* _Task brief_: The lines to copy from the data below are those that hold the string "robots".

* _The records_:
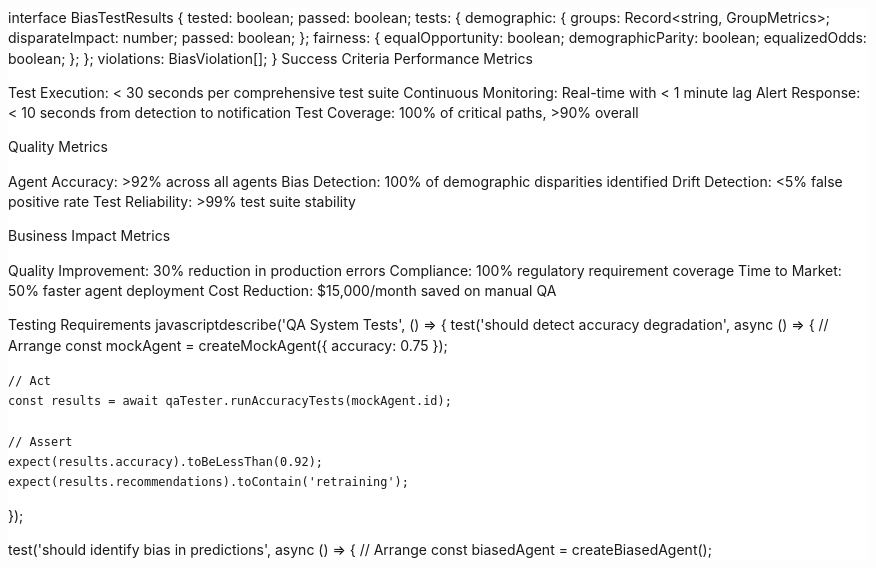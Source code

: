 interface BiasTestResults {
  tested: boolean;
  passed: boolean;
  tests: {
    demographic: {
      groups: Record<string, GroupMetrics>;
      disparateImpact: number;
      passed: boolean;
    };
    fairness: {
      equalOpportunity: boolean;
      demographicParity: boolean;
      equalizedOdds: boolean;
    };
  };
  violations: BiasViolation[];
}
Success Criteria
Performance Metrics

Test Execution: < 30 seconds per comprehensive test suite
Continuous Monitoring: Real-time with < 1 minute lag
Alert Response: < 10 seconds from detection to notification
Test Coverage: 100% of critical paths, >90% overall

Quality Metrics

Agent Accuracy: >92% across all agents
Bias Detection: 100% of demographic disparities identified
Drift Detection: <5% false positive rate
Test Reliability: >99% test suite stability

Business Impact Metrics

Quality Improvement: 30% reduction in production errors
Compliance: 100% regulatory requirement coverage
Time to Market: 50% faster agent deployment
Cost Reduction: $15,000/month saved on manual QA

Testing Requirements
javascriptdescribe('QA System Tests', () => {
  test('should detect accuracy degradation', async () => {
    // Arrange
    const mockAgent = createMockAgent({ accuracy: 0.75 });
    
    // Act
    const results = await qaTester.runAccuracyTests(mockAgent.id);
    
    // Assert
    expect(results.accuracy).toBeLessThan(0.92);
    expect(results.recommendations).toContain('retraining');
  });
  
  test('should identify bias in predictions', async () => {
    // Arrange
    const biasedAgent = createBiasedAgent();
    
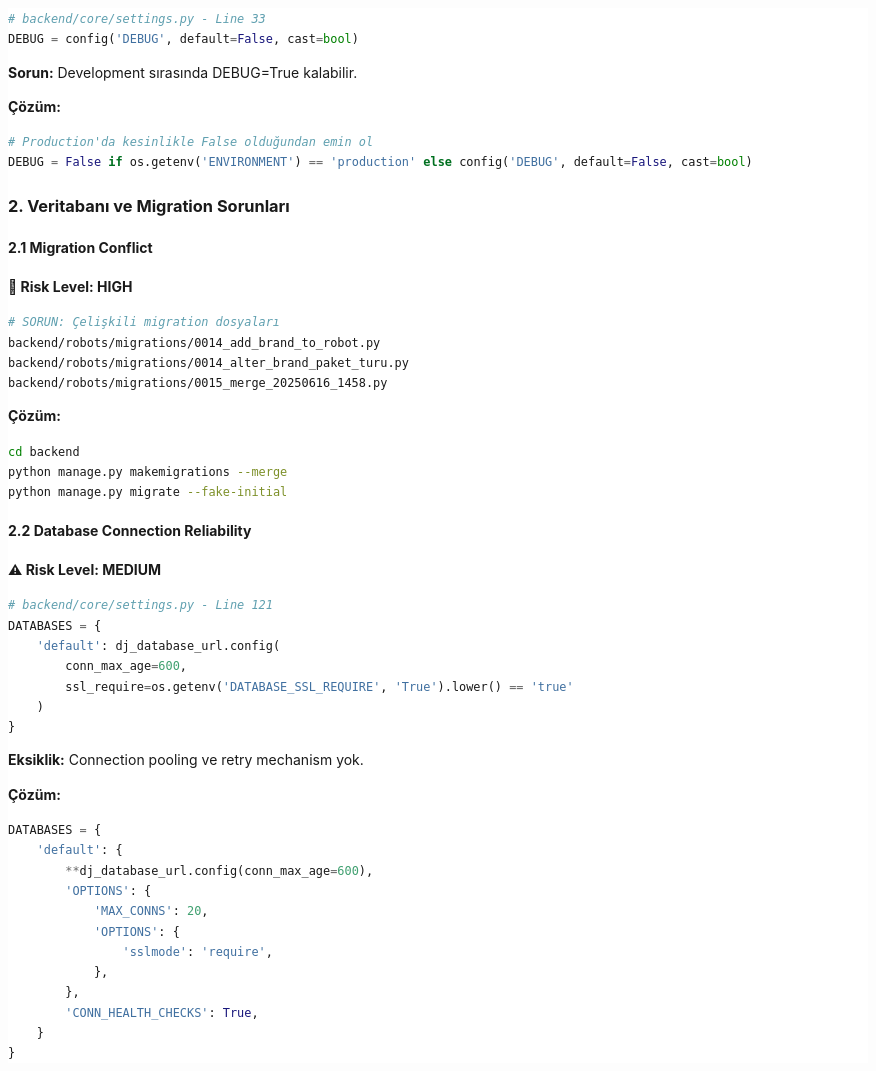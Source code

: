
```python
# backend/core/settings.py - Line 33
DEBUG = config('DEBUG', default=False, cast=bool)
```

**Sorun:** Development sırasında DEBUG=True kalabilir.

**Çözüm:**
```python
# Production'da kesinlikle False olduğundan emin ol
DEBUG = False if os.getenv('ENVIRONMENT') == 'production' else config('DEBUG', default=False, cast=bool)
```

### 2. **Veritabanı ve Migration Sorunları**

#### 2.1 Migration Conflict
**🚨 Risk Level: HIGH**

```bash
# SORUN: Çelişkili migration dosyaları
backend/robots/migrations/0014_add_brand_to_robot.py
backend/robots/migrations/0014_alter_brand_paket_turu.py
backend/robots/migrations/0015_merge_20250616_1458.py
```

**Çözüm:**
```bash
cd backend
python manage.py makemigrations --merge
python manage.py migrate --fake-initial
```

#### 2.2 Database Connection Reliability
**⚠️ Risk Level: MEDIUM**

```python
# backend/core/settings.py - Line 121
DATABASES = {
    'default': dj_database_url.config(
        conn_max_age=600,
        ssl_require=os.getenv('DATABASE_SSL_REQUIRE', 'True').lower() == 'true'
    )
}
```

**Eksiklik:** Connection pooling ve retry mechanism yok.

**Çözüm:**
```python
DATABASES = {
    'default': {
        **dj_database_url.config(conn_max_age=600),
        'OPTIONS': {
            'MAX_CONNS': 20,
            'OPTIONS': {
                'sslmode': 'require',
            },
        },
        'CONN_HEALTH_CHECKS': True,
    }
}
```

* _Exercise result_:
backend/robots/migrations/0014_add_brand_to_robot.py
backend/robots/migrations/0014_alter_brand_paket_turu.py
backend/robots/migrations/0015_merge_20250616_1458.py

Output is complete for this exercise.